Task to complete
From the line containing "Final to get cut problem in CutOutput/" to the line containing "As school partners" in the records below, set down every line exactly as it stands, both ends included, and skip the pictures.
(Data for analysis begins)
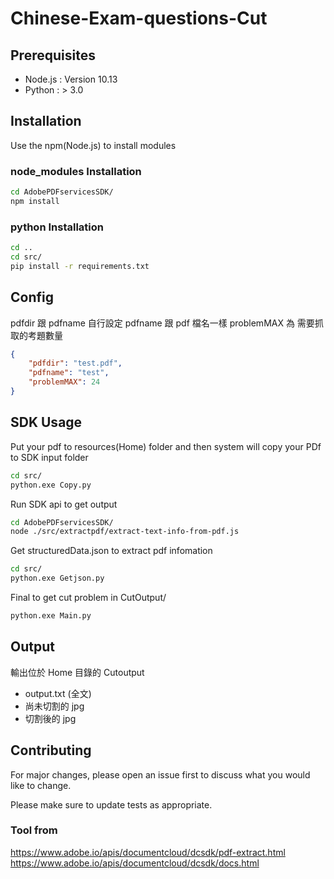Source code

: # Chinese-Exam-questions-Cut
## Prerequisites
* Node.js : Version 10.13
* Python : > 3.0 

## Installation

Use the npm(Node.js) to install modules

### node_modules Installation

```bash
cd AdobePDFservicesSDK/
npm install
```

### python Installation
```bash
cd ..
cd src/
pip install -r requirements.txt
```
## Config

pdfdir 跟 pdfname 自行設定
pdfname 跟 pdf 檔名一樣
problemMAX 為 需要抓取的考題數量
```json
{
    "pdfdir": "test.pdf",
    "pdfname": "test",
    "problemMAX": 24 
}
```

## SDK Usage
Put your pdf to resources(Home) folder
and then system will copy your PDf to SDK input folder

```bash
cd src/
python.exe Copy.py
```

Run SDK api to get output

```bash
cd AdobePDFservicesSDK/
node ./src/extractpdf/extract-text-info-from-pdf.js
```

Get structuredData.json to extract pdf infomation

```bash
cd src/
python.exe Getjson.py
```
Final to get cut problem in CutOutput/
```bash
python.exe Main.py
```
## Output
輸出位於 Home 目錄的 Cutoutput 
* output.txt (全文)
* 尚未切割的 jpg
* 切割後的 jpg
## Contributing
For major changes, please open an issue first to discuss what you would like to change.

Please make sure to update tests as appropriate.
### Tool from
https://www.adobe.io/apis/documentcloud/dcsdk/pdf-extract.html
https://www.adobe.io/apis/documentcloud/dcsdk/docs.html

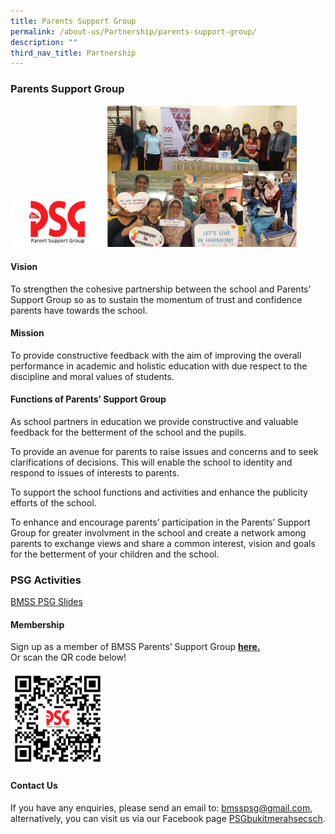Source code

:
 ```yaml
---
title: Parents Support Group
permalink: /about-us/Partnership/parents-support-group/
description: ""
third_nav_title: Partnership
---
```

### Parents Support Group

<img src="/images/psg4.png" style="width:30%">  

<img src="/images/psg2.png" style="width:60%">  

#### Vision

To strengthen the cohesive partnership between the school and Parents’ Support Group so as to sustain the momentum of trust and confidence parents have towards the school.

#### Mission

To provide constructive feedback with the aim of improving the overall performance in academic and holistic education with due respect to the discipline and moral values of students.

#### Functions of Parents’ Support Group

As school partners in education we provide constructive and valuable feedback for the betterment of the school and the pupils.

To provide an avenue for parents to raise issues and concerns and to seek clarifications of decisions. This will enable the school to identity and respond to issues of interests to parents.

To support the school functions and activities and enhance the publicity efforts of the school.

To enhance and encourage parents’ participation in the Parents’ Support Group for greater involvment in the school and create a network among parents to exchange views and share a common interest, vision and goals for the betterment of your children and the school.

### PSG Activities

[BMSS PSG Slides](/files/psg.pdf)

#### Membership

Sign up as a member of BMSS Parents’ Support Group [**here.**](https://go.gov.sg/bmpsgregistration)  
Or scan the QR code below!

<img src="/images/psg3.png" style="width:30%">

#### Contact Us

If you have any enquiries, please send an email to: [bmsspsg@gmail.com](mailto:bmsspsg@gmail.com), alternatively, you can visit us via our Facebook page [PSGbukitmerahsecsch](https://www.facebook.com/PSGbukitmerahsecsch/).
(Data for analysis ends)
Task solution
Final to get cut problem in CutOutput/
```bash
python.exe Main.py
```
## Output
輸出位於 Home 目錄的 Cutoutput 
* output.txt (全文)
* 尚未切割的 jpg
* 切割後的 jpg
## Contributing
For major changes, please open an issue first to discuss what you would like to change.

Please make sure to update tests as appropriate.
### Tool from
https://www.adobe.io/apis/documentcloud/dcsdk/pdf-extract.html
https://www.adobe.io/apis/documentcloud/dcsdk/docs.html

Source code

:
 ```yaml
---
title: Parents Support Group
permalink: /about-us/Partnership/parents-support-group/
description: ""
third_nav_title: Partnership
---
```

### Parents Support Group

<img src="/images/psg4.png" style="width:30%">  

<img src="/images/psg2.png" style="width:60%">  

#### Vision

To strengthen the cohesive partnership between the school and Parents’ Support Group so as to sustain the momentum of trust and confidence parents have towards the school.

#### Mission

To provide constructive feedback with the aim of improving the overall performance in academic and holistic education with due respect to the discipline and moral values of students.

#### Functions of Parents’ Support Group

As school partners in education we provide constructive and valuable feedback for the betterment of the school and the pupils.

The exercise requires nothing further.